-------- Dataset extract

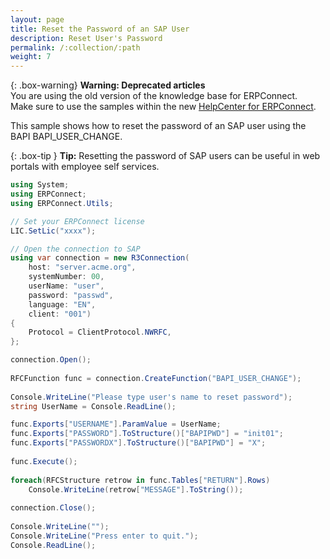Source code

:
 ```yaml
---
layout: page
title: Reset the Password of an SAP User
description: Reset User's Password
permalink: /:collection/:path
weight: 7
---
```


{: .box-warning}
**Warning: Deprecated articles** <br>
You are using the old version of the knowledge base for ERPConnect.<br>
Make sure to use the samples within the new [HelpCenter for ERPConnect](https://helpcenter.theobald-software.com/erpconnect/samples).

This sample shows how to reset the password of an SAP user using the BAPI BAPI_USER_CHANGE. 

{: .box-tip }
**Tip:** Resetting the password of SAP users can be useful in web portals with employee self services.  

```csharp
using System;
using ERPConnect;
using ERPConnect.Utils;

// Set your ERPConnect license
LIC.SetLic("xxxx");

// Open the connection to SAP
using var connection = new R3Connection(
    host: "server.acme.org",
    systemNumber: 00,
    userName: "user",
    password: "passwd",
    language: "EN",
    client: "001")
{
    Protocol = ClientProtocol.NWRFC,
};

connection.Open();
  
RFCFunction func = connection.CreateFunction("BAPI_USER_CHANGE");
  
Console.WriteLine("Please type user's name to reset password");
string UserName = Console.ReadLine();

func.Exports["USERNAME"].ParamValue = UserName;
func.Exports["PASSWORD"].ToStructure()["BAPIPWD"] = "init01";
func.Exports["PASSWORDX"].ToStructure()["BAPIPWD"] = "X";
  
func.Execute();
  
foreach(RFCStructure retrow in func.Tables["RETURN"].Rows)
    Console.WriteLine(retrow["MESSAGE"].ToString());
  
connection.Close();
  
Console.WriteLine("");
Console.WriteLine("Press enter to quit.");
Console.ReadLine();

```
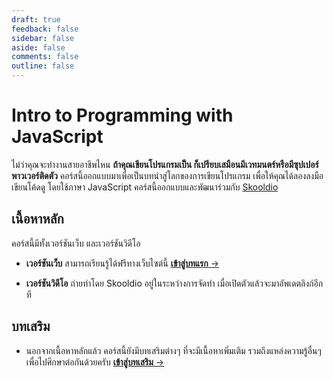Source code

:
 ```yaml
---
draft: true
feedback: false
sidebar: false
aside: false
comments: false
outline: false
---
```


<script setup>
  import FeedbackForm from '../.vitepress/theme/FeedbackForm.vue'
</script>

# Intro to Programming with JavaScript

ไม่ว่าคุณจะทำงานสายอาชีพไหน **ถ้าคุณเขียนโปรแกรมเป็น ก็เปรียบเสมือนมีเวทมนตร์หรือมีซุปเปอร์พาวเวอร์ติดตัว**
คอร์สนี้ออกแบบมาเพื่อเป็นบทนำสู่โลกของการเขียนโปรแกรม
เพื่อให้คุณได้ลองลงมือเขียนโค้ดดู โดยใช้ภาษา JavaScript
คอร์สนี้ออกแบบและพัฒนาร่วมกับ [Skooldio](https://www.skooldio.com/)

## เนื้อหาหลัก

คอร์สนี้มีทั้งเวอร์ชันเว็บ และเวอร์ชันวิดีโอ

- **เวอร์ชันเว็บ** สามารถเรียนรู้ได้ฟรีทางเว็บไซต์นี้
  [**เข้าสู่บทแรก** &rarr;](./welcome.md)

- **เวอร์ชันวิดีโอ** ถ่ายทำโดย Skooldio อยู่ในระหว่างการจัดทำ
  เมื่อเปิดตัวแล้วจะมาอัพเดตลิงก์อีกที

## บทเสริม

- นอกจากเนื้อหาหลักแล้ว คอร์สนี้ยังมีบทเสริมต่างๆ ที่จะมีเนื้อหาเพิ่มเติม
  รวมถึงแหล่งความรู้อื่นๆ เพื่อไปศึกษาต่อกันด้วยครับ
  [**เข้าสู่บทเสริม** &rarr;](./extras/)
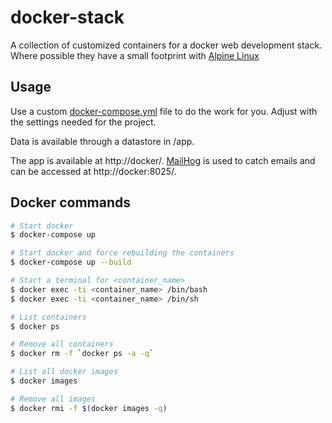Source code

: # docker-stack

A collection of customized containers for a docker web development stack. Where possible they have a small footprint
with [Alpine Linux](http://alpinelinux.org/)

## Usage

Use a custom [docker-compose.yml](docker-compose.yml) file to do the work for you. Adjust with the settings needed for
the project.

Data is available through a datastore in /app.

The app is available at http://docker/.
[MailHog](https://github.com/mailhog/MailHog) is used to catch emails and can be accessed at http://docker:8025/.

## Docker commands

```bash
# Start docker
$ docker-compose up

# Start docker and force rebuilding the containers
$ docker-compose up --build

# Start a terminal for <container_name>
$ docker exec -ti <container_name> /bin/bash
$ docker exec -ti <container_name> /bin/sh

# List containers
$ docker ps

# Remove all containers
$ docker rm -f `docker ps -a -q`

# List all docker images
$ docker images

# Remove all images
$ docker rmi -f $(docker images -q)

```
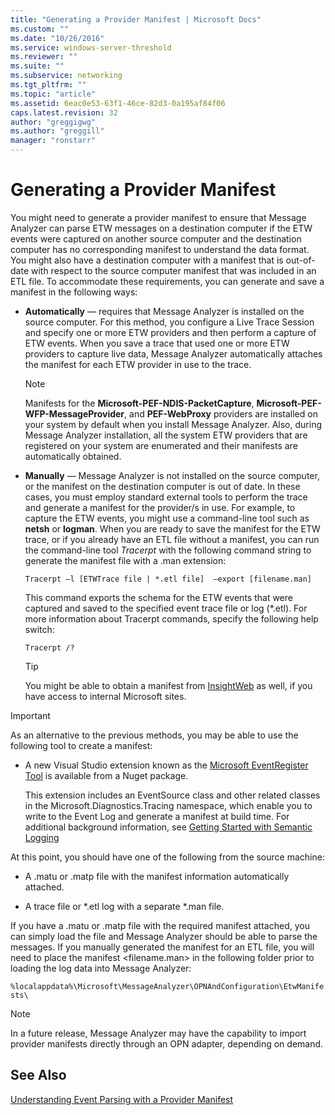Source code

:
 ```yaml
---
title: "Generating a Provider Manifest | Microsoft Docs"
ms.custom: ""
ms.date: "10/26/2016"
ms.service: windows-server-threshold
ms.reviewer: ""
ms.suite: ""
ms.subservice: networking
ms.tgt_pltfrm: ""
ms.topic: "article"
ms.assetid: 6eac0e53-63f1-46ce-82d3-0a195af84f06
caps.latest.revision: 32
author: "greggigwg"
ms.author: "greggill"
manager: "ronstarr"
---
```


# Generating a Provider Manifest

You might need to generate a provider manifest to ensure that Message Analyzer can parse ETW messages on a destination computer if the ETW events were captured on another source computer and the destination computer has no corresponding manifest to understand the data format. You might also have a destination computer with a manifest that is out-of-date with respect to the source computer manifest that was included in an ETL file. To accommodate these requirements, you can generate and save a manifest in the following ways:  
  
-   **Automatically** — requires that Message Analyzer is installed on the source computer. For this method, you configure a Live Trace Session and specify one or more ETW providers and then perform a capture of ETW events. When you save a trace that used one or more ETW providers to capture live data, Message Analyzer automatically attaches the manifest for each ETW provider in use to the trace.  
  
    > [!NOTE]
    >  Manifests for the **Microsoft-PEF-NDIS-PacketCapture**, **Microsoft-PEF-WFP-MessageProvider**, and **PEF-WebProxy** providers are installed on your system by default when you install Message Analyzer. Also, during Message Analyzer installation, all the system ETW providers that are registered on your system are enumerated and their manifests are automatically obtained.  
  
-   **Manually** — Message Analyzer is not installed on the source computer, or the manifest on the destination computer is out of date. In these cases, you must employ standard external tools to perform the trace and generate a manifest for the provider/s in use. For example, to capture the ETW events, you might use a command-line tool such as **netsh** or **logman**. When you are ready to save the manifest for the ETW trace, or if you already have an ETL file without a manifest, you can run the command-line tool *Tracerpt* with the following command string to generate the manifest file with a .man extension:  
  
     `Tracerpt –l [ETWTrace file | *.etl file]  –export [filename.man]`  
  
     This command exports the schema for the ETW events that were captured and saved to the specified event trace file or log (*.etl). For more information about Tracerpt commands, specify the following help switch:  
  
     `Tracerpt /?`  
  
    > [!TIP]
    >  You might be able to obtain a manifest from [InsightWeb](https://go.microsoft.com/fwlink/?LinkId=523819) as well, if you have access to internal Microsoft sites.  
  
> [!IMPORTANT]
>  As an alternative to the previous methods, you may be able to use the following tool to create a manifest:  
>   
>  -   A new Visual Studio extension known as the [Microsoft EventRegister Tool](https://www.nuget.org/packages/Microsoft.Diagnostics.Tracing.EventRegister) is available from a Nuget package.  
>   
>      This extension includes an EventSource class and other related classes in the Microsoft.Diagnostics.Tracing namespace, which enable you to write to the Event Log and generate a manifest at build time. For additional background information, see [Getting Started with Semantic Logging](https://blogs.endjin.com/2014/04/getting-started-with-semantic-logging/)  
  
 At this point, you should have one of the following from the source machine:  
  
-   A .matu or .matp file with the manifest information automatically attached.  
  
-   A trace file or *.etl log with a separate \*.man file.  
  
If you have a .matu or .matp file with the required manifest attached, you can simply load the file and Message Analyzer should be able to parse the messages.  If you manually generated the manifest for an ETL file, you will need to place the manifest \<filename.man> in the following folder prior to loading the log data into Message Analyzer:  
  
`%localappdata%\Microsoft\MessageAnalyzer\OPNAndConfiguration\EtwManifests\`  
  
> [!NOTE]
>  In a future release, Message Analyzer may have the capability to import provider manifests directly through an OPN adapter, depending on demand.  
  
## See Also  

[Understanding Event Parsing with a Provider Manifest](understanding-event-parsing-with-a-provider-manifest.md)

----------------

Aim of the task =>
Report each line in the preceding entries that holds the string "images".

Solved problem =>
# List all docker images
$ docker images
# Remove all images
$ docker rmi -f $(docker images -q)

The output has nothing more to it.